TRY IT: Using the data below, gather each line that includes the word "piles".

EXTRACTED RECORDS:
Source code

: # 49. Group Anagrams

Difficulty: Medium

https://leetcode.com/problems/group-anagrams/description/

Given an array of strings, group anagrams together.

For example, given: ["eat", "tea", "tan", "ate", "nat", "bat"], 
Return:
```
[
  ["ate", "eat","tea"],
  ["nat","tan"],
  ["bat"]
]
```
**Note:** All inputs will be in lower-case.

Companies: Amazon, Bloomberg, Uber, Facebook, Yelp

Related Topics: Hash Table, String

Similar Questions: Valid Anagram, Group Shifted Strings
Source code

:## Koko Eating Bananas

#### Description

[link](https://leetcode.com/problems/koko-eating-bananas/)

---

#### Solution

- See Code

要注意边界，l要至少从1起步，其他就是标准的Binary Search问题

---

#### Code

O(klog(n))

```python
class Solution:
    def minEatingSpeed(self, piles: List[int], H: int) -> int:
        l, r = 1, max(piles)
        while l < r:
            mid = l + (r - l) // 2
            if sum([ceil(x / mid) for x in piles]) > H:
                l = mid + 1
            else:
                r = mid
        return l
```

REPLY TO THE EXERCISE:
    def minEatingSpeed(self, piles: List[int], H: int) -> int:
        l, r = 1, max(piles)
            if sum([ceil(x / mid) for x in piles]) > H:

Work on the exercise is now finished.